Items listed in a dataset
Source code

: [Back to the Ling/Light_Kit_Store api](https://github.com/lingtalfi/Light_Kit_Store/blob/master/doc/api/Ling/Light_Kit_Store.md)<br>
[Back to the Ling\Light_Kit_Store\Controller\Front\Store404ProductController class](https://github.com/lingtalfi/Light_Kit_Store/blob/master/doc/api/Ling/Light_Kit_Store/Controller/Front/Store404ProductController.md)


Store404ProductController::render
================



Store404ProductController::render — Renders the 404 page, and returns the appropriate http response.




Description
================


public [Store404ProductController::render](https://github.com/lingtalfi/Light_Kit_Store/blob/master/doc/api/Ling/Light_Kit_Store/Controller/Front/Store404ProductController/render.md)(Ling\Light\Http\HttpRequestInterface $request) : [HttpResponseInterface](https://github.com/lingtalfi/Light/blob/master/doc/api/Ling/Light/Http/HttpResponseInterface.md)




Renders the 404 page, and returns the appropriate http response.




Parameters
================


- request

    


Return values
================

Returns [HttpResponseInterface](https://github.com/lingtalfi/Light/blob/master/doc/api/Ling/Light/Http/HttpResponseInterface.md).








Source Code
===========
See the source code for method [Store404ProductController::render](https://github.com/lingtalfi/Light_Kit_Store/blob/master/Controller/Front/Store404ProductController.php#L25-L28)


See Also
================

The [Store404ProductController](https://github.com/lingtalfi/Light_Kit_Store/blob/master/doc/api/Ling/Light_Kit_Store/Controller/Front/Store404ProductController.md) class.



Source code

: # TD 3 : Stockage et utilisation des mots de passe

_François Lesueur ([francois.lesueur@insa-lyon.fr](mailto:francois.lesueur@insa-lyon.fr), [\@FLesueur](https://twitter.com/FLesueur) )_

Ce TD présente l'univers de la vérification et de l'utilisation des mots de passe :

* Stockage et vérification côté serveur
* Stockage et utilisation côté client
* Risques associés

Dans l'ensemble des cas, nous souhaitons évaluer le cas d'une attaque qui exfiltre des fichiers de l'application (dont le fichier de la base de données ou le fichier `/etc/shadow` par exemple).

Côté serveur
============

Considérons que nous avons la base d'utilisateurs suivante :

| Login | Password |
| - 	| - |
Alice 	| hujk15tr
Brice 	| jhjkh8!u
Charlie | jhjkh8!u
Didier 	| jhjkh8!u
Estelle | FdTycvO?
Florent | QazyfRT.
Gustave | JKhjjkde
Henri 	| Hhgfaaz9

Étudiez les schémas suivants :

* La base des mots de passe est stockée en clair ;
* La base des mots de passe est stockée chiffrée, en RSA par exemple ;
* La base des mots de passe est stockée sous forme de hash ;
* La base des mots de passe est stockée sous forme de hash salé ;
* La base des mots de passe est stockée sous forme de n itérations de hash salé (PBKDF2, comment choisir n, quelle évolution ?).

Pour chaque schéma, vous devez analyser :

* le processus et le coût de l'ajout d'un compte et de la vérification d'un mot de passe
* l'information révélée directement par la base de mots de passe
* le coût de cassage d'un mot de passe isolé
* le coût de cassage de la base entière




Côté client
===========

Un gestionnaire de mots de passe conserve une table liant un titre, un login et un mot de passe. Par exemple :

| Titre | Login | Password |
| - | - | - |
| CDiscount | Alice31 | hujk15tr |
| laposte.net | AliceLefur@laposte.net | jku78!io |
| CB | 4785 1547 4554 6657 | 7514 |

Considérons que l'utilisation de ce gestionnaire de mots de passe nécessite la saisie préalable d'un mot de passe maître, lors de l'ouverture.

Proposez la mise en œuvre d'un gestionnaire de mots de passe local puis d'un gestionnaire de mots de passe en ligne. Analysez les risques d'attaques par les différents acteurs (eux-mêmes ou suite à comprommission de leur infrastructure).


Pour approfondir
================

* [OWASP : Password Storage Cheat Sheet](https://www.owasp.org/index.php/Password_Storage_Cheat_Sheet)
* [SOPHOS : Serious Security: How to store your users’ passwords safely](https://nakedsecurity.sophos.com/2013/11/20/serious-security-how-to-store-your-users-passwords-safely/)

TASK STATEMENT: Only an exact copy of the data above will do.

SOLUTION TO THIS TASK:
Source code

: [Back to the Ling/Light_Kit_Store api](https://github.com/lingtalfi/Light_Kit_Store/blob/master/doc/api/Ling/Light_Kit_Store.md)<br>
[Back to the Ling\Light_Kit_Store\Controller\Front\Store404ProductController class](https://github.com/lingtalfi/Light_Kit_Store/blob/master/doc/api/Ling/Light_Kit_Store/Controller/Front/Store404ProductController.md)


Store404ProductController::render
================



Store404ProductController::render — Renders the 404 page, and returns the appropriate http response.




Description
================


public [Store404ProductController::render](https://github.com/lingtalfi/Light_Kit_Store/blob/master/doc/api/Ling/Light_Kit_Store/Controller/Front/Store404ProductController/render.md)(Ling\Light\Http\HttpRequestInterface $request) : [HttpResponseInterface](https://github.com/lingtalfi/Light/blob/master/doc/api/Ling/Light/Http/HttpResponseInterface.md)




Renders the 404 page, and returns the appropriate http response.




Parameters
================


- request

    


Return values
================

Returns [HttpResponseInterface](https://github.com/lingtalfi/Light/blob/master/doc/api/Ling/Light/Http/HttpResponseInterface.md).








Source Code
===========
See the source code for method [Store404ProductController::render](https://github.com/lingtalfi/Light_Kit_Store/blob/master/Controller/Front/Store404ProductController.php#L25-L28)


See Also
================

The [Store404ProductController](https://github.com/lingtalfi/Light_Kit_Store/blob/master/doc/api/Ling/Light_Kit_Store/Controller/Front/Store404ProductController.md) class.



Source code

: # TD 3 : Stockage et utilisation des mots de passe

_François Lesueur ([francois.lesueur@insa-lyon.fr](mailto:francois.lesueur@insa-lyon.fr), [\@FLesueur](https://twitter.com/FLesueur) )_

Ce TD présente l'univers de la vérification et de l'utilisation des mots de passe :

* Stockage et vérification côté serveur
* Stockage et utilisation côté client
* Risques associés

Dans l'ensemble des cas, nous souhaitons évaluer le cas d'une attaque qui exfiltre des fichiers de l'application (dont le fichier de la base de données ou le fichier `/etc/shadow` par exemple).

Côté serveur
============

Considérons que nous avons la base d'utilisateurs suivante :

| Login | Password |
| - 	| - |
Alice 	| hujk15tr
Brice 	| jhjkh8!u
Charlie | jhjkh8!u
Didier 	| jhjkh8!u
Estelle | FdTycvO?
Florent | QazyfRT.
Gustave | JKhjjkde
Henri 	| Hhgfaaz9

Étudiez les schémas suivants :

* La base des mots de passe est stockée en clair ;
* La base des mots de passe est stockée chiffrée, en RSA par exemple ;
* La base des mots de passe est stockée sous forme de hash ;
* La base des mots de passe est stockée sous forme de hash salé ;
* La base des mots de passe est stockée sous forme de n itérations de hash salé (PBKDF2, comment choisir n, quelle évolution ?).

Pour chaque schéma, vous devez analyser :

* le processus et le coût de l'ajout d'un compte et de la vérification d'un mot de passe
* l'information révélée directement par la base de mots de passe
* le coût de cassage d'un mot de passe isolé
* le coût de cassage de la base entière




Côté client
===========

Un gestionnaire de mots de passe conserve une table liant un titre, un login et un mot de passe. Par exemple :

| Titre | Login | Password |
| - | - | - |
| CDiscount | Alice31 | hujk15tr |
| laposte.net | AliceLefur@laposte.net | jku78!io |
| CB | 4785 1547 4554 6657 | 7514 |

Considérons que l'utilisation de ce gestionnaire de mots de passe nécessite la saisie préalable d'un mot de passe maître, lors de l'ouverture.

Proposez la mise en œuvre d'un gestionnaire de mots de passe local puis d'un gestionnaire de mots de passe en ligne. Analysez les risques d'attaques par les différents acteurs (eux-mêmes ou suite à comprommission de leur infrastructure).


Pour approfondir
================

* [OWASP : Password Storage Cheat Sheet](https://www.owasp.org/index.php/Password_Storage_Cheat_Sheet)
* [SOPHOS : Serious Security: How to store your users’ passwords safely](https://nakedsecurity.sophos.com/2013/11/20/serious-security-how-to-store-your-users-passwords-safely/)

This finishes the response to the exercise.